⟨

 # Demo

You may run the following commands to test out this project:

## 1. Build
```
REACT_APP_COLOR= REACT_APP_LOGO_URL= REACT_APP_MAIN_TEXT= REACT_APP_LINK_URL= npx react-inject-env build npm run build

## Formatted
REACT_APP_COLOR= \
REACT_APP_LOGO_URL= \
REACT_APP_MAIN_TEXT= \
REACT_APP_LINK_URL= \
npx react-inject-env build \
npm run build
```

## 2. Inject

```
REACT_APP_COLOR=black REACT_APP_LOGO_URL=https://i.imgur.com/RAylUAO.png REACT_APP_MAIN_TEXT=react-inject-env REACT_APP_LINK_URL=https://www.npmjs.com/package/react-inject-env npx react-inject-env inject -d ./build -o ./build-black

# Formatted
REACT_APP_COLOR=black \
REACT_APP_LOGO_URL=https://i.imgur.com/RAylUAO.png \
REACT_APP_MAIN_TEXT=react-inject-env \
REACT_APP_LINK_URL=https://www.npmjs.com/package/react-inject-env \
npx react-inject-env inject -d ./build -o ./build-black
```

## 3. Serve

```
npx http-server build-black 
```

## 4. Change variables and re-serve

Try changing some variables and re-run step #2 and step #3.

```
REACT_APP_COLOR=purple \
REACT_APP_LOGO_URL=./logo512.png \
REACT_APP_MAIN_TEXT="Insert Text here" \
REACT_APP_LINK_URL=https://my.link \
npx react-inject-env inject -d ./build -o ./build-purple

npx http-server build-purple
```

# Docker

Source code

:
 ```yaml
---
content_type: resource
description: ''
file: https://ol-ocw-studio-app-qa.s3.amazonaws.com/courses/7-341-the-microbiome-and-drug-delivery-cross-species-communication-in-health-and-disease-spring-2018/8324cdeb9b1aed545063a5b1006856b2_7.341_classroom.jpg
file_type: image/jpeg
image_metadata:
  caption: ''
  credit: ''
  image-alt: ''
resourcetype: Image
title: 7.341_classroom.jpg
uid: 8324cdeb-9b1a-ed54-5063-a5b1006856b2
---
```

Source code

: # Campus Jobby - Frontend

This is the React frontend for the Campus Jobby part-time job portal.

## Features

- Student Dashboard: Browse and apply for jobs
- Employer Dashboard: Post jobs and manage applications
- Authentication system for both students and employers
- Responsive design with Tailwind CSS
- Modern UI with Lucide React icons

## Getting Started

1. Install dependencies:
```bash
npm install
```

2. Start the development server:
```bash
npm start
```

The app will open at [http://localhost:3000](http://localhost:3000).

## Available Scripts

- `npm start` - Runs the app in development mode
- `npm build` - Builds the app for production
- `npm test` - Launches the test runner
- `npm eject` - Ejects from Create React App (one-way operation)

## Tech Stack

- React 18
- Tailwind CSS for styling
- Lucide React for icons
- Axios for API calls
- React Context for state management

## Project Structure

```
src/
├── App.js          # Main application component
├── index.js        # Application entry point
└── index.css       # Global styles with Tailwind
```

⟩

Could you restate all of the lines above without altering a single word?

 # Demo

You may run the following commands to test out this project:

## 1. Build
```
REACT_APP_COLOR= REACT_APP_LOGO_URL= REACT_APP_MAIN_TEXT= REACT_APP_LINK_URL= npx react-inject-env build npm run build

## Formatted
REACT_APP_COLOR= \
REACT_APP_LOGO_URL= \
REACT_APP_MAIN_TEXT= \
REACT_APP_LINK_URL= \
npx react-inject-env build \
npm run build
```

## 2. Inject

```
REACT_APP_COLOR=black REACT_APP_LOGO_URL=https://i.imgur.com/RAylUAO.png REACT_APP_MAIN_TEXT=react-inject-env REACT_APP_LINK_URL=https://www.npmjs.com/package/react-inject-env npx react-inject-env inject -d ./build -o ./build-black

# Formatted
REACT_APP_COLOR=black \
REACT_APP_LOGO_URL=https://i.imgur.com/RAylUAO.png \
REACT_APP_MAIN_TEXT=react-inject-env \
REACT_APP_LINK_URL=https://www.npmjs.com/package/react-inject-env \
npx react-inject-env inject -d ./build -o ./build-black
```

## 3. Serve

```
npx http-server build-black 
```

## 4. Change variables and re-serve

Try changing some variables and re-run step #2 and step #3.

```
REACT_APP_COLOR=purple \
REACT_APP_LOGO_URL=./logo512.png \
REACT_APP_MAIN_TEXT="Insert Text here" \
REACT_APP_LINK_URL=https://my.link \
npx react-inject-env inject -d ./build -o ./build-purple

npx http-server build-purple
```

# Docker

Source code

:
 ```yaml
---
content_type: resource
description: ''
file: https://ol-ocw-studio-app-qa.s3.amazonaws.com/courses/7-341-the-microbiome-and-drug-delivery-cross-species-communication-in-health-and-disease-spring-2018/8324cdeb9b1aed545063a5b1006856b2_7.341_classroom.jpg
file_type: image/jpeg
image_metadata:
  caption: ''
  credit: ''
  image-alt: ''
resourcetype: Image
title: 7.341_classroom.jpg
uid: 8324cdeb-9b1a-ed54-5063-a5b1006856b2
---
```

Source code

: # Campus Jobby - Frontend

This is the React frontend for the Campus Jobby part-time job portal.

## Features

- Student Dashboard: Browse and apply for jobs
- Employer Dashboard: Post jobs and manage applications
- Authentication system for both students and employers
- Responsive design with Tailwind CSS
- Modern UI with Lucide React icons

## Getting Started

1. Install dependencies:
```bash
npm install
```

2. Start the development server:
```bash
npm start
```

The app will open at [http://localhost:3000](http://localhost:3000).

## Available Scripts

- `npm start` - Runs the app in development mode
- `npm build` - Builds the app for production
- `npm test` - Launches the test runner
- `npm eject` - Ejects from Create React App (one-way operation)

## Tech Stack

- React 18
- Tailwind CSS for styling
- Lucide React for icons
- Axios for API calls
- React Context for state management

## Project Structure

```
src/
├── App.js          # Main application component
├── index.js        # Application entry point
└── index.css       # Global styles with Tailwind
```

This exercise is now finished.